Danbury's Promise For Children Partnership recently received a $40,000 Discovery grant.
Danbury's Promise For Children Partnership recently received a $40,000 Discovery grant. Photo Credit: Contributed

DANBURY, Conn. -- Danbury's Promise for Children Partnership recently announced that it received a $40,000 Discovery grant.

The grant is set to help "support its community plan for the city's young children," according to a news release. The Discovery grant was funded by the William Caspar Graustein Memorial Fund, the Children’s Fund of Connecticut, and the Connecticut State Department of Education, according to the release.

The grant will "help to ensure that all children in Danbury, regardless of race and income level, are ready for school by age five and prepared to be successful learners by age 9," according to the release.

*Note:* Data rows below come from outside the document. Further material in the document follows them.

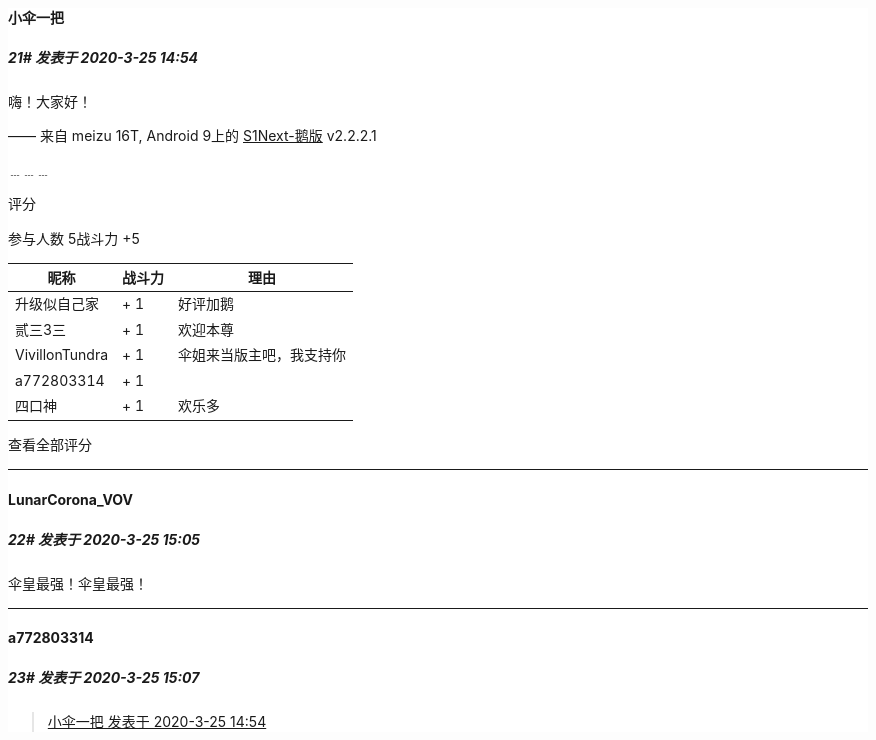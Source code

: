 ####  小伞一把  
##### 21#       发表于 2020-3-25 14:54




嗨！大家好！

—— 来自 meizu 16T, Android 9上的 [S1Next-鹅版](https://github.com/ykrank/S1-Next/releases) v2.2.2.1



﹍﹍﹍

评分





 参与人数 5战斗力 +5

|昵称|战斗力|理由|
|----|---|---|
| 升级似自己家| + 1|好评加鹅|
| 贰三3三| + 1|欢迎本尊|
| VivillonTundra| + 1|伞姐来当版主吧，我支持你|
| a772803314| + 1||
| 四口神| + 1|欢乐多|



查看全部评分






-----

####  LunarCorona_VOV  
##### 22#       发表于 2020-3-25 15:05




伞皇最强！伞皇最强！







-----

####  a772803314  
##### 23#       发表于 2020-3-25 15:07



<blockquote><a href="httphttps://bbs.saraba1st.com/2b/forum.php?mod=redirect&amp;goto=findpost&amp;pid=46868006&amp;ptid=1920692" target="_blank">小伞一把 发表于 2020-3-25 14:54</a>
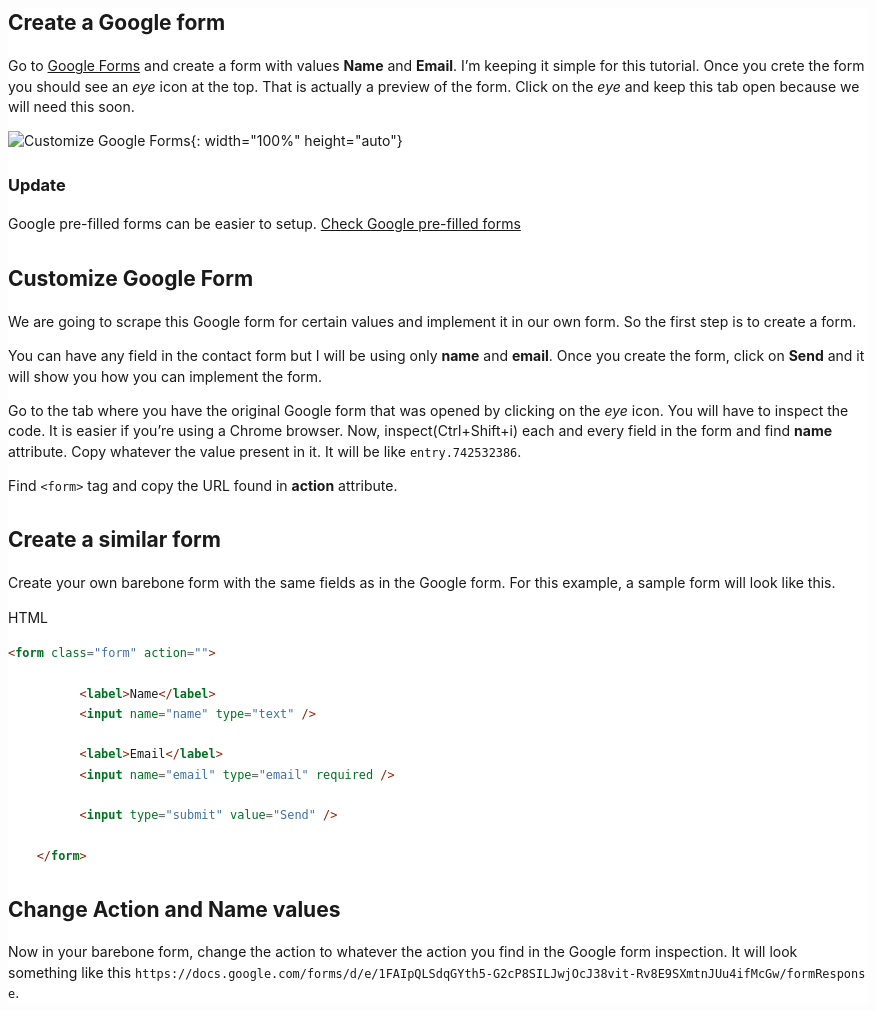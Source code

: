 ## Create a Google form

Go to  [Google Forms](https://www.google.com/forms/about/)  and create a form with values  **Name**  and  **Email**. I’m keeping it simple for this tutorial. Once you crete the form you should see an  _eye_  icon at the top. That is actually a preview of the form. Click on the  _eye_  and keep this tab open because we will need this soon.

![Customize Google Forms](https://blog.webjeda.com/images/google-form-customization-2.png){: width="100%" height="auto"}

### Update

Google pre-filled forms can be easier to setup.  [Check Google pre-filled forms](https://webjeda.com/blog/google-pre-filled-forms)

## Customize Google Form

We are going to scrape this Google form for certain values and implement it in our own form. So the first step is to create a form.

You can have any field in the contact form but I will be using only  **name**  and  **email**. Once you create the form, click on  **Send**  and it will show you how you can implement the form.

Go to the tab where you have the original Google form that was opened by clicking on the  _eye_  icon. You will have to inspect the code. It is easier if you’re using a Chrome browser. Now, inspect(Ctrl+Shift+i) each and every field in the form and find  **name**  attribute. Copy whatever the value present in it. It will be like  `entry.742532386`.

Find  `<form>`  tag and copy the URL found in  **action**  attribute.

## Create a similar form

Create your own barebone form with the same fields as in the Google form. For this example, a sample form will look like this.

HTML

```html
<form class="form" action="">

          <label>Name</label>
          <input name="name" type="text" />

          <label>Email</label>
          <input name="email" type="email" required />

          <input type="submit" value="Send" />

    </form>
```

## Change Action and Name values

Now in your barebone form, change the action to whatever the action you find in the Google form inspection. It will look something like this  `https://docs.google.com/forms/d/e/1FAIpQLSdqGYth5-G2cP8SILJwjOcJ38vit-Rv8E9SXmtnJUu4ifMcGw/formResponse`.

“This grant builds on broadening local community support for young children, including the recent creation of the Danbury City Office of Early Childhood,” Caroline LaFleur, director of the Promise for Children Partnership, said in the release. “Working with the Graustein Memorial Fund, and with the support of key partners such as the City of Danbury, the Danbury Public Schools, and the United Way we’ll be able to make sure Danbury’s children will enter kindergarten ready to learn.”

Danbury’s Promise for Children Partnership, launched in 2007, "seeks to engage parents in their child’s early childhood education – birth through age eight – and in taking leadership roles within the community on behalf of all children," according to the release.

“Parents are key partners in our work because they are their children’s first and most important teachers. We engage parents in leadership roles because they know best what their children need to succeed in school,” LaFleur said in the release.

“By including parents as full partners in local decision making, Discovery communities are developing and implementing more creative strategies to improve early childhood outcomes,” David M. Nee, executive director, William Caspar Graustein Memorial Fund, said in the  release. “We believe the local collaborative councils, along with our state partners, form the base for a comprehensive early childhood system in our state.”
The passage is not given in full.